There.” She threw him a bright smile. “The advice was free. Do you need anything while you’re here? A shot of common sense perhaps?”
He clenched his teeth before turning on his heel, stalking from the examination room and moving to catch up with his coya.
She strode, shoulders straight, head high, pride draping her like an exquisite cloak as she moved through the underground steel-and-reinforced-concrete corridors to the ground level.
There was no dust here as there was at Base. It was brightly lit, functional, yet still there were areas of greenery built into the walls with growth lights. A small, miniature orange tree grew in one hallway; the controlled atmospheric settings around it kept it healthy and in its natural growth cycle.

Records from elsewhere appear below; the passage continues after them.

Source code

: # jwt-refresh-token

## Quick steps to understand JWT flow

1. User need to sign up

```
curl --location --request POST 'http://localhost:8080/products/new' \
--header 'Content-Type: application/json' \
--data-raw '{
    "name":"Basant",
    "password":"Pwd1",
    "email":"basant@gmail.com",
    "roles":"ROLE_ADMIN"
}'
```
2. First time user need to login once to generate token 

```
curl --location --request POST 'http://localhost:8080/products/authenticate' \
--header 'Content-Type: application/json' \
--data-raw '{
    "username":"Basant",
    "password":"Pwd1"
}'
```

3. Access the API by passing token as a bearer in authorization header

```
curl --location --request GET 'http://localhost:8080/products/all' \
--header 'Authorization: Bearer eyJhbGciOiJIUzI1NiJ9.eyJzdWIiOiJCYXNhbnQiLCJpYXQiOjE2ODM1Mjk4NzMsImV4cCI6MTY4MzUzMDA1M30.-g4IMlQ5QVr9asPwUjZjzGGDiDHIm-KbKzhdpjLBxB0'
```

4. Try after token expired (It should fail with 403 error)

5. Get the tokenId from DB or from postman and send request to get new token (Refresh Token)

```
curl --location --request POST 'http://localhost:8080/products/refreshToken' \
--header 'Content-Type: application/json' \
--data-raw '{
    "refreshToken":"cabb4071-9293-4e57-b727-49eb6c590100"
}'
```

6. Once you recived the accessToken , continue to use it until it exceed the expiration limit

Vines grew along one wall. There were glassed-in sunrooms with a complicated system of mirrors that opened along a wide tunnel to allow the sun’s rays inside. Unlike the mountain facility that housed the communications that the labs were networked into, Dr. Armani’s medical facility was warm, friendly. He could understand why Anya would want to visit. There were many things here that Base lacked.
But this wasn’t a military facility, he told himself. Coyotes didn’t care about a little dust and dirt, a few inconveniences. They had the bar, the kitchen, the television. Del-Rey had his mate.
His mate was human.
He nearly paused. When other Coyotes mated, their mates would in all probability be human as well. He pushed through the exit doors just behind Anya and her security detail, his frown darkening.
Dammit, he didn’t trust humans. He trusted Anya and Armani and that was pretty much the extent of it. He was wary even with the lupina, Hope, and the Felines’ prima, Merinus.
He didn’t like humans and he didn’t want them in his base. Except his coya.
Yeah, that was going to go over well.
Fuck!
He could feel it working through him now, the way that woman messed with his mind, made him think, made him want to give her anything and everything she desired.
He’d cross the bridge of the human mate problem when he had to, he decided. Until then, he was faced with another, very intriguing problem: figuring out exactly what his mate was up to.
Because he had no doubt she was up to something.
Anya moved into the bedroom ahead of Del-Rey as he opened the door and stood back for her to enter. Sharone, Emma and Ashley had been completely silent during the heli-jet ride back to Base. They had sat across from Anya and Del-Rey, and stared over his shoulder like good little military-trained Coyote soldiers.
Del-Rey hadn’t been happy about it; she could tell. If she hadn’t been so upset, she would have been amused.
She heard the door close behind her as she pulled the jacket he had forced on her off her shoulders and laid it over the chair at the side of the room, before turning to face him. She rubbed at the chill in her arms and fought to ignore the need for his touch.